In the data below, find each line carrying the string "groups" and copy it out.

### [Collected data]

───

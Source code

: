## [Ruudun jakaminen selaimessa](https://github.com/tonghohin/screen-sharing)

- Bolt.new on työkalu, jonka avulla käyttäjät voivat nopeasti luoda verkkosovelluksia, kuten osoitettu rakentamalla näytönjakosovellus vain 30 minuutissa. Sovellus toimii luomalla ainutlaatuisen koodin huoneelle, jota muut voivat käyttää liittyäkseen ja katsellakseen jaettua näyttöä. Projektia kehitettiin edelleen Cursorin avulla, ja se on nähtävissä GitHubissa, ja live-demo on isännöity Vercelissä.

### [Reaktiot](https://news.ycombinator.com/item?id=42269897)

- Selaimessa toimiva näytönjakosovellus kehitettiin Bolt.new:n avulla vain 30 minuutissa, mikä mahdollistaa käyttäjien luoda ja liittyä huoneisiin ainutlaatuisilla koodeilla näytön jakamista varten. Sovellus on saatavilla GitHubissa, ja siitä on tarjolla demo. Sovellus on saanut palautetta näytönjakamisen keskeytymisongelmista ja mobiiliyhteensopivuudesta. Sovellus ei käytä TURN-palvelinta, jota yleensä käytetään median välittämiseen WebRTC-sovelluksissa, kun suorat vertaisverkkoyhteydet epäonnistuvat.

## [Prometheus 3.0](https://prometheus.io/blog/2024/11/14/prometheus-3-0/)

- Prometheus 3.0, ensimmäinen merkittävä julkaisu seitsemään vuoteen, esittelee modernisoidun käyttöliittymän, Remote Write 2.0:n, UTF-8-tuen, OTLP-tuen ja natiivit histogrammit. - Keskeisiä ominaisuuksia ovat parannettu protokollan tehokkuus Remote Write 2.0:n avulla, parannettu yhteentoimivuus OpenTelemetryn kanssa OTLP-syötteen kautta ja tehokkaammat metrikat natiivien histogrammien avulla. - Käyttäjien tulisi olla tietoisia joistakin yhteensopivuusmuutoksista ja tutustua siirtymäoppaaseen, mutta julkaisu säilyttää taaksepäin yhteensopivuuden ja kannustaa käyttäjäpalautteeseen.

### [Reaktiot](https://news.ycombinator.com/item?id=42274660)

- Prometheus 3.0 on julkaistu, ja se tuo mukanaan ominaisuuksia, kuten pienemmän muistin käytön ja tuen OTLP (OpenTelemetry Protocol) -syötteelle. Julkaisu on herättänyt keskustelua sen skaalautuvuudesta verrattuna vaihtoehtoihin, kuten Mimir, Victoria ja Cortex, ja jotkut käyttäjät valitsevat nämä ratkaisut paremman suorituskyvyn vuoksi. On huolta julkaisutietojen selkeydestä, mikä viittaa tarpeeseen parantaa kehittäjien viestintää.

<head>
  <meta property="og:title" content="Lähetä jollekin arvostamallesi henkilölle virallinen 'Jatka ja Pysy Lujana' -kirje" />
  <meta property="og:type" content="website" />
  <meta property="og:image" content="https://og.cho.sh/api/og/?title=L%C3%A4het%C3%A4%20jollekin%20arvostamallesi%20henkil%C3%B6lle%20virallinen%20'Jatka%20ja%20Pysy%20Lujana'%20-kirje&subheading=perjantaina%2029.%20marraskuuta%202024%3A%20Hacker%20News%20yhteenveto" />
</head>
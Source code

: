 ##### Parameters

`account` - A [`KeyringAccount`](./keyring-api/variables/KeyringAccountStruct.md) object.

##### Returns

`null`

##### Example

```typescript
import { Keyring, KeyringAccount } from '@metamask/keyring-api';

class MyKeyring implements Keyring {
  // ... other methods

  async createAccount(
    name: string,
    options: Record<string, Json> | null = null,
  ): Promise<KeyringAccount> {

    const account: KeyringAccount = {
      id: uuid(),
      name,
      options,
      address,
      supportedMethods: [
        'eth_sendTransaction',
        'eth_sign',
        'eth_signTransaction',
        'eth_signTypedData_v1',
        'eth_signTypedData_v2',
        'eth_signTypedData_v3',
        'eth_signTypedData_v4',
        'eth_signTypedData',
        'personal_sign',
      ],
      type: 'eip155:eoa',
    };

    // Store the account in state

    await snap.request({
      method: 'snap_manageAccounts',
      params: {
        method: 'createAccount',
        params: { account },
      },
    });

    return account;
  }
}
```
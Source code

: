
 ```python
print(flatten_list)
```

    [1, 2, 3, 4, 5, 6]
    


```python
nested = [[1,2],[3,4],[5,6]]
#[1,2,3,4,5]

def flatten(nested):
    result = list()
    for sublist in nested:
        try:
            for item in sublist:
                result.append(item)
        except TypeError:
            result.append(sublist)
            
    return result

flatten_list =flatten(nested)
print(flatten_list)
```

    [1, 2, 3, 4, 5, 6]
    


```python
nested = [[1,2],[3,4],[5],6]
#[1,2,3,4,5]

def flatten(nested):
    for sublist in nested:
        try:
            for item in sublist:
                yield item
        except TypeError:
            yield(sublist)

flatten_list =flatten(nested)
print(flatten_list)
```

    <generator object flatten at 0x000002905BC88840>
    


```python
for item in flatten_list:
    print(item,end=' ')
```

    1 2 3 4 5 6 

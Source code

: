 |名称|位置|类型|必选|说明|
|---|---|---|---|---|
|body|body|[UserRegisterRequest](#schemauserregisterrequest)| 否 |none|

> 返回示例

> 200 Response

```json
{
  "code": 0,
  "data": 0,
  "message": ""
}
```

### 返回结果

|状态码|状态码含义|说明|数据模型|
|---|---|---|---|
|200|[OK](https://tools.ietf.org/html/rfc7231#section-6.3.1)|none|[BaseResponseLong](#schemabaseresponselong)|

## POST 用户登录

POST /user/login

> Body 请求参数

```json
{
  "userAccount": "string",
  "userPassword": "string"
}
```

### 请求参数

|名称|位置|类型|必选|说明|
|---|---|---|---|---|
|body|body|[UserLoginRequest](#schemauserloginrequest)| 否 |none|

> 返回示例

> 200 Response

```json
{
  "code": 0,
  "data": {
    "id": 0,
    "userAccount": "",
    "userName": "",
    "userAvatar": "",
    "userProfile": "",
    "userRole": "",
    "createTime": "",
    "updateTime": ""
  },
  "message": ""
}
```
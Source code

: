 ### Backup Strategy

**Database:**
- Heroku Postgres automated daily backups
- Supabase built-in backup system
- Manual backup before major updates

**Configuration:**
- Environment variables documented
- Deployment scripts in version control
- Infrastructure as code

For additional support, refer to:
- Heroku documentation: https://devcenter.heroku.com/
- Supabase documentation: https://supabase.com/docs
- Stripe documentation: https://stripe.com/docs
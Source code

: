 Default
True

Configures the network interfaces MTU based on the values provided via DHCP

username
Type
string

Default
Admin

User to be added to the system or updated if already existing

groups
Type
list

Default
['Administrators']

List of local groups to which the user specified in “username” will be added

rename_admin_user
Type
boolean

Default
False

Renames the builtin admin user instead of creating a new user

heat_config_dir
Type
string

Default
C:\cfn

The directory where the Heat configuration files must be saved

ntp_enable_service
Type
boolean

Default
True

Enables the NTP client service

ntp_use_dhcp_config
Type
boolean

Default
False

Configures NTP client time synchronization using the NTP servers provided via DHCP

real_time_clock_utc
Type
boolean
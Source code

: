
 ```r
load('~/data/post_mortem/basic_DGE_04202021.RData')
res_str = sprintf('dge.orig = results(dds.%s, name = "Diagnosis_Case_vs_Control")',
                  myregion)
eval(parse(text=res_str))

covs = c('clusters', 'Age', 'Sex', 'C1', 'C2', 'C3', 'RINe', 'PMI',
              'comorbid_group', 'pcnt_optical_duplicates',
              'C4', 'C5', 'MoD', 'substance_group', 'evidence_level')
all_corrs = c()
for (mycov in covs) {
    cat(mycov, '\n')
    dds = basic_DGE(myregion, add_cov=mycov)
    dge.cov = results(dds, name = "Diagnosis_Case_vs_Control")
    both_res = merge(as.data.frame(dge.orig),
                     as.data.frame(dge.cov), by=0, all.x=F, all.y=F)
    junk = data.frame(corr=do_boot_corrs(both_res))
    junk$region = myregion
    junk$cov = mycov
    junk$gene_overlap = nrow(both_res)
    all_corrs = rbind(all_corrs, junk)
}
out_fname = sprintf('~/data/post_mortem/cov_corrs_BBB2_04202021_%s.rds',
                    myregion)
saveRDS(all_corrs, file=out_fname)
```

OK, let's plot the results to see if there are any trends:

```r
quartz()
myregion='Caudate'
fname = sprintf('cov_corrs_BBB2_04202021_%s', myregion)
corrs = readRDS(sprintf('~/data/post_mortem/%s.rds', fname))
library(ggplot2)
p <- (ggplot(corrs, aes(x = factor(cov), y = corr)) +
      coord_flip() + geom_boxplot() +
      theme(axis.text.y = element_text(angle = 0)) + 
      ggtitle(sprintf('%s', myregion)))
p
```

───

### [Response]
groups
List of local groups to which the user specified in “username” will be added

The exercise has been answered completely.